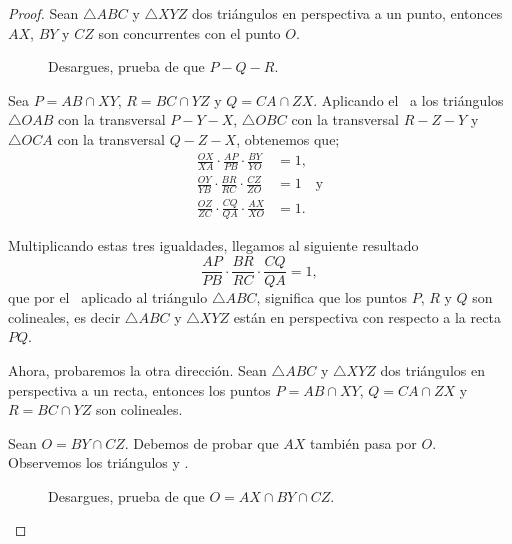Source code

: \begin{proof}
    Sean $\triangle ABC$ y $\triangle XYZ$ dos triángulos en perspectiva a un punto, entonces $AX$, $BY$ y $CZ$ son concurrentes con el punto $O$.
    \begin{multicols}{2}
        \begin{figure}[H]
            \centering
            
            \caption{Desargues, prueba de que $P - Q - R$.}
        \end{figure}
        Sea $P = AB \cap XY$, $R = BC \cap YZ$ y $Q = CA \cap ZX$.
        Aplicando el~ a los triángulos $\triangle OAB$ con la transversal $P - Y - X$, $\triangle OBC$ con la transversal $R - Z - Y$ y $\triangle OCA$ con la transversal $Q - Z - X$, obtenemos que;
        \begin{align*}
            \frac{OX}{XA} \cdot \frac{AP}{PB} \cdot \frac{BY}{YO} &= 1,\\[1mm]
            \frac{OY}{YB} \cdot \frac{BR}{RC} \cdot \frac{CZ}{ZO} &= 1\quad \text{y}\\[1mm]
            \frac{OZ}{ZC} \cdot \frac{CQ}{QA} \cdot \frac{AX}{XO} &= 1.
        \end{align*}
    \end{multicols}

    Multiplicando estas tres igualdades, llegamos al siguiente resultado
    \[
        \frac{AP}{PB} \cdot \frac{BR}{RC} \cdot \frac{CQ}{QA} = 1,
    \]
    que por el~ aplicado al triángulo $\triangle ABC$, significa que los puntos $P$, $R$ y $Q$ son colineales, es decir $\triangle ABC$ y $\triangle XYZ$ están en perspectiva con respecto a la recta $PQ$.

    Ahora, probaremos la otra dirección.
    Sean $\triangle ABC$ y $\triangle XYZ$ dos triángulos en perspectiva a un recta, entonces los puntos $P = AB \cap XY$, $Q = CA \cap ZX$ y $R = BC \cap YZ$ son colineales.

    Sean $O = BY \cap CZ$.
    Debemos de probar que $AX$ también pasa por $O$.
    Observemos los triángulos  y .

    \begin{multicols}{2}
        \begin{figure}[H]
            \centering
            
            \caption{Desargues, prueba de que $O = AX \cap BY \cap CZ$.}
        \end{figure}


\end{multicols}
\end{proof}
========
TASK REQUIREMENTS =
Please give back every line above exactly as it stands, without pictures.

RESULT =
Source code

: \begin{proof}
    Sean $\triangle ABC$ y $\triangle XYZ$ dos triángulos en perspectiva a un punto, entonces $AX$, $BY$ y $CZ$ son concurrentes con el punto $O$.
    \begin{multicols}{2}
        \begin{figure}[H]
            \centering
            
            \caption{Desargues, prueba de que $P - Q - R$.}
        \end{figure}
        Sea $P = AB \cap XY$, $R = BC \cap YZ$ y $Q = CA \cap ZX$.
        Aplicando el~ a los triángulos $\triangle OAB$ con la transversal $P - Y - X$, $\triangle OBC$ con la transversal $R - Z - Y$ y $\triangle OCA$ con la transversal $Q - Z - X$, obtenemos que;
        \begin{align*}
            \frac{OX}{XA} \cdot \frac{AP}{PB} \cdot \frac{BY}{YO} &= 1,\\[1mm]
            \frac{OY}{YB} \cdot \frac{BR}{RC} \cdot \frac{CZ}{ZO} &= 1\quad \text{y}\\[1mm]
            \frac{OZ}{ZC} \cdot \frac{CQ}{QA} \cdot \frac{AX}{XO} &= 1.
        \end{align*}
    \end{multicols}

    Multiplicando estas tres igualdades, llegamos al siguiente resultado
    \[
        \frac{AP}{PB} \cdot \frac{BR}{RC} \cdot \frac{CQ}{QA} = 1,
    \]
    que por el~ aplicado al triángulo $\triangle ABC$, significa que los puntos $P$, $R$ y $Q$ son colineales, es decir $\triangle ABC$ y $\triangle XYZ$ están en perspectiva con respecto a la recta $PQ$.

    Ahora, probaremos la otra dirección.
    Sean $\triangle ABC$ y $\triangle XYZ$ dos triángulos en perspectiva a un recta, entonces los puntos $P = AB \cap XY$, $Q = CA \cap ZX$ y $R = BC \cap YZ$ son colineales.

    Sean $O = BY \cap CZ$.
    Debemos de probar que $AX$ también pasa por $O$.
    Observemos los triángulos  y .

    \begin{multicols}{2}
        \begin{figure}[H]
            \centering
            
            \caption{Desargues, prueba de que $O = AX \cap BY \cap CZ$.}
        \end{figure}


\end{multicols}
\end{proof}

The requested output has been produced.